While Wignot seems to obligatorily include audio interviews and other archival footage of Ailey taking us through his biographical journey, she offers little exposition of his words. For example, when he talks about being raised by a single mother in Texas in the 1930s, and plainly states that he had no relationship with his father, there is no one from his personal life—friends? Family members?—also featured in the film that could ground his statements. As a result, it feels immediately hollow. Who is this nebulous voice, more seen than heard, that bears the film’s name?
Ailey doesn’t seem to know. In fact, Wignot rushes forward in history to trace Ailey’s academic and professional paths as we listen to him marvel over revered contemporaries like Carmen de Lavallade and Don Martin, almost like a Wikipedia bullet point. Though we are treated to some of his proudest work, like “Revelations,” inconsequential information like how Ailey was inspired by various forms of dance and music, including Bach, seem included only to fill the film’s scant, 1 hour and 22-minute runtime. While it’s nice to know, it’s not balanced with anything particularly engrossing.

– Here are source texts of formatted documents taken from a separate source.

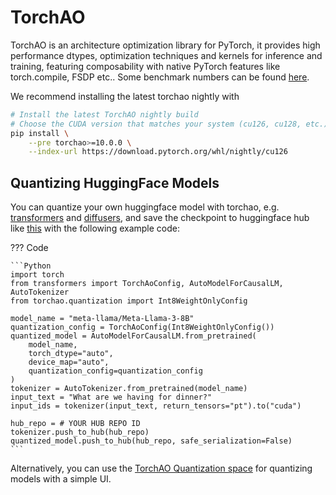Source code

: # TorchAO

TorchAO is an architecture optimization library for PyTorch, it provides high performance dtypes, optimization techniques and kernels for inference and training, featuring composability with native PyTorch features like torch.compile, FSDP etc.. Some benchmark numbers can be found [here](https://github.com/pytorch/ao/tree/main/torchao/quantization#benchmarks).

We recommend installing the latest torchao nightly with

```bash
# Install the latest TorchAO nightly build
# Choose the CUDA version that matches your system (cu126, cu128, etc.)
pip install \
    --pre torchao>=10.0.0 \
    --index-url https://download.pytorch.org/whl/nightly/cu126
```

## Quantizing HuggingFace Models
You can quantize your own huggingface model with torchao, e.g. [transformers](https://huggingface.co/docs/transformers/main/en/quantization/torchao) and [diffusers](https://huggingface.co/docs/diffusers/en/quantization/torchao), and save the checkpoint to huggingface hub like [this](https://huggingface.co/jerryzh168/llama3-8b-int8wo) with the following example code:

??? Code

    ```Python
    import torch
    from transformers import TorchAoConfig, AutoModelForCausalLM, AutoTokenizer
    from torchao.quantization import Int8WeightOnlyConfig

    model_name = "meta-llama/Meta-Llama-3-8B"
    quantization_config = TorchAoConfig(Int8WeightOnlyConfig())
    quantized_model = AutoModelForCausalLM.from_pretrained(
        model_name,
        torch_dtype="auto",
        device_map="auto",
        quantization_config=quantization_config
    )
    tokenizer = AutoTokenizer.from_pretrained(model_name)
    input_text = "What are we having for dinner?"
    input_ids = tokenizer(input_text, return_tensors="pt").to("cuda")

    hub_repo = # YOUR HUB REPO ID
    tokenizer.push_to_hub(hub_repo)
    quantized_model.push_to_hub(hub_repo, safe_serialization=False)
    ```

Alternatively, you can use the [TorchAO Quantization space](https://huggingface.co/spaces/medmekk/TorchAO_Quantization) for quantizing models with a simple UI.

That includes the bizarre decision to feature rehearsals and practices for the Alvin Ailey Dance Theater’s upcoming number, featuring all new choreography that was inspired by today’s Black Lives Matter era. As fun as it is to see how Ailey continues to inspire a new generation, these scenes are so choppily interspersed throughout the film that it’s hard to care. And besides, it is the choreographers who do the talking here, in between directing the artists, but offering very little outside of referring to the dancers as “physical historians.”
It would have been far more impactful if, instead, the young people guided this portion of the narrative. Why did they choose this theater? What does Ailey’s journey mean to them? What is it about Ailey’s journey that still resonates today?
The director seems to leave those questions to be tackled by Ailey’s own students and protégés—people like dancers-turned-choreographers Judith Jamison, Masazumi Chaya and Bill T. Jones—who all have very interesting things to say about what Ailey meant to them and their relationship, but little else. We often see each of Wignot’s subjects stumbling over who they think Ailey was, including his sexuality.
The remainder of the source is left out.